Abigail: I received a copy of my radiology report for an ultrasound I had done last month. It states I have two complex cysts in my left ovary with heterogeneous echogenicity with fluid-fluid levels present. Can you explain to me what this means?
Mark Bush, M.D.: By your description, these are most likely either endometriomas or corpus luteum cysts. Relevant historical issues for the former would be cyclic pelvic pain and the latter would be recent use of clomid that may have produced more than one ovulatory event. Repeat ultrasound is important to follow progression or resolution. If persistent, causing pain, or the total complex is 5 cm or greater and last greater that 8 weeks, it is unlikely to go away and surgical evaluation may be warranted.
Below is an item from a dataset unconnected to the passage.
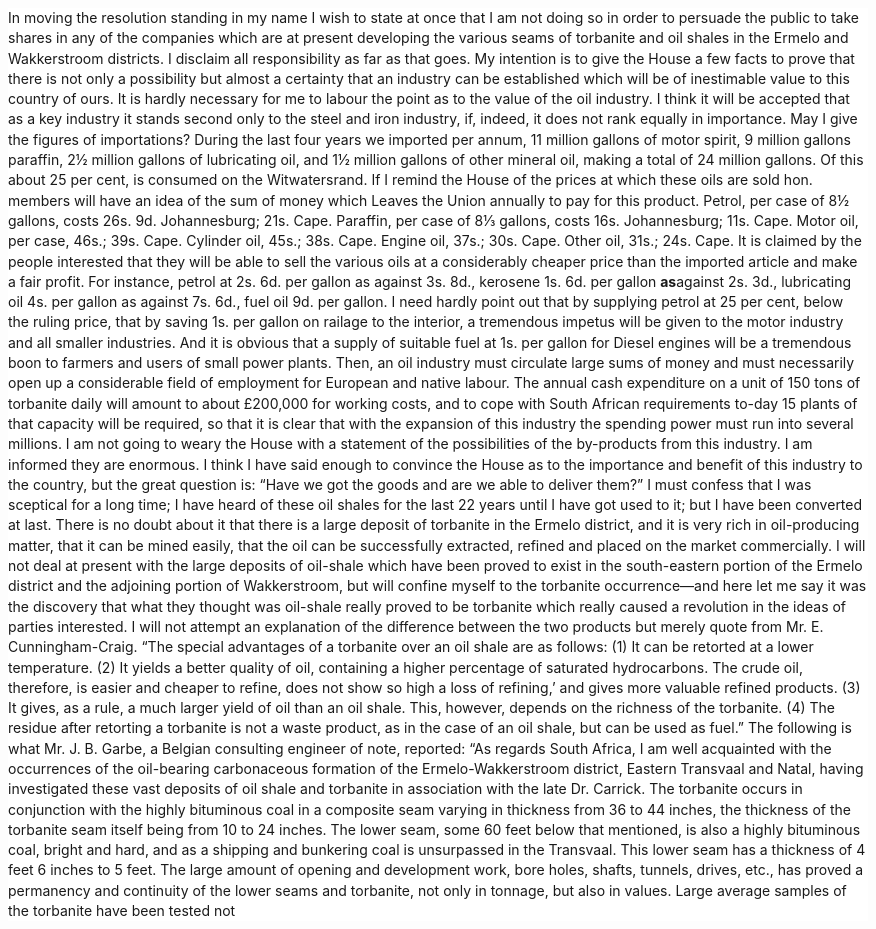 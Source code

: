 <p>In moving the resolution standing in my name I wish to state at once that I am not doing so in order to persuade the public to take shares in any of the companies which are at present developing the various seams of torbanite and oil shales in the Ermelo and Wakkerstroom districts. I disclaim all responsibility as far as that goes. My intention is to give the House a few facts to prove that there is not only a possibility but almost a certainty that an industry can be established which will be of inestimable value to this country of ours. It is hardly necessary for me to labour the point as to the value of the oil industry. I think it will be accepted that as a key industry it stands second only to the steel and iron industry, if, indeed, it does not rank equally in importance. May I give the figures of importations? During the last four years we imported per annum, 11 million gallons of motor spirit, 9 million gallons paraffin, 2&#x00BD; million gallons of lubricating oil, and 1&#x00BD; million gallons of other mineral oil, making a total of 24 million gallons. Of this about 25 per cent, is consumed on the Witwatersrand. If I remind the House of the prices at which these oils are sold hon. members will have an idea of the sum of money which Leaves the Union annually to pay for this product. Petrol, per case of 8&#x00BD; gallons, costs 26s. 9d. Johannesburg; 21s. Cape. Paraffin, per case of 8&#x2153; gallons, costs 16s. Johannesburg; 11s. Cape. Motor oil, per case, 46s.; 39s. Cape. Cylinder oil, 45s.; 38s. Cape. Engine oil, 37s.; 30s. Cape. Other oil, 31s.; 24s. Cape. It is claimed by the people interested that they will be able to sell the various oils at a considerably cheaper price than the imported article and make a fair profit. For instance, petrol at 2s. 6d. per gallon as against 3s. 8d., kerosene 1s. 6d. per gallon <b>as</b>against 2s. 3d., lubricating oil 4s. per gallon as against 7s. 6d., fuel oil 9d. per gallon. I need hardly point out that by supplying petrol at 25 per cent, below the ruling price, that by saving 1s. per gallon on railage to the interior, a tremendous impetus will be given to the motor industry and all smaller industries. And it is obvious that a supply of suitable fuel at 1s. per gallon for Diesel engines will be a tremendous boon to farmers and users of small power plants. Then, an oil industry must circulate large sums of money and must necessarily open up a considerable field of employment for European and native labour. The annual cash expenditure on a unit of 150 tons of torbanite daily will amount to about £200,000 for working costs, and to cope with South African requirements to-day 15 plants of that capacity will be required, so that it is clear that with the expansion of this industry the spending power must run into several millions. I am not going to weary the House with <span class="col_183-184" refersTo="page_0133"/>a statement of the possibilities of the by-products from this industry. I am informed they are enormous. I think I have said enough to convince the House as to the importance and benefit of this industry to the country, but the great question is: &#x201C;Have we got the goods and are we able to deliver them?&#x201D; I must confess that I was sceptical for a long time; I have heard of these oil shales for the last 22 years until I have got used to it; but I have been converted at last. There is no doubt about it that there is a large deposit of torbanite in the Ermelo district, and it is very rich in oil-producing matter, that it can be mined easily, that the oil can be successfully extracted, refined and placed on the market commercially. I will not deal at present with the large deposits of oil-shale which have been proved to exist in the south-eastern portion of the Ermelo district and the adjoining portion of Wakkerstroom, but will confine myself to the torbanite occurrence&#x2014;and here let me say it was the discovery that what they thought was oil-shale really proved to be torbanite which really caused a revolution in the ideas of parties interested. I will not attempt an explanation of the difference between the two products but merely quote from Mr. E. Cunningham-Craig. &#x201C;The special advantages of a torbanite over an oil shale are as follows: (1) It can be retorted at a lower temperature. (2) It yields a better quality of oil, containing a higher percentage of saturated hydrocarbons. The crude oil, therefore, is easier and cheaper to refine, does not show so high a loss of refining,&#x2019; and gives more valuable refined products. (3) It gives, as a rule, a much larger yield of oil than an oil shale. This, however, depends on the richness of the torbanite. (4) The residue after retorting a torbanite is not a waste product, as in the case of an oil shale, but can be used as fuel.&#x201D; The following is what Mr. J. B. Garbe, a Belgian consulting engineer of note, reported: &#x201C;As regards South Africa, I am well acquainted with the occurrences of the oil-bearing carbonaceous formation of the Ermelo-Wakkerstroom district, Eastern Transvaal and Natal, having investigated these vast deposits of oil shale and torbanite in association with the late Dr. Carrick. The torbanite occurs in conjunction with the highly bituminous coal in a composite seam varying in thickness from 36 to 44 inches, the thickness of the torbanite seam itself being from 10 to 24 inches. The lower seam, some 60 feet below that mentioned, is also a highly bituminous coal, bright and hard, and as a shipping and bunkering coal is unsurpassed in the Transvaal. This lower seam has a thickness of 4 feet 6 inches to 5 feet. The large amount of opening and development work, bore holes, shafts, tunnels, drives, etc., has proved a permanency and continuity of the lower seams and torbanite, not only in tonnage, but also in values. Large average samples of the torbanite have been tested not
Mark Bush, M.D.: You apparently carry a surgical diagnosis of endometriosis. Have you had a return of symptoms (like cyclic pelvic pain with your menses) that may suggest endometriosis in your pelvis? If so, endometriosis can affect both endometrial implantation proteins and egg quality. Further, your prior laparotomy and the immune response to endometriosis can engender adhesions that can adversely affect tubo-ovarian capture. I do not think that your RE made a mistake; he/she has the whole picture.
Melly: Dr. Bush, do you think 2 months of lupron depot treatment for endometriosis before IVF makes any difference vs 3 months of Lupron Depot? I will be on Lupron Depot for 2 months.
Mark Bush, M.D.: The study I cited discussed this. Three months seems to be the maximum where you get a beneficial suppression of the endometriosis burden without the peritoneal environment becoming refractory. I have had successes with 2 months of therapy - but it is not a randomized trial - just longitudinal data. My judgment is that two months will provide benefit.
Mark Bush, M.D.These were great questions. I am sorry I could not answer them all. I'll be back soon. Good luck to all!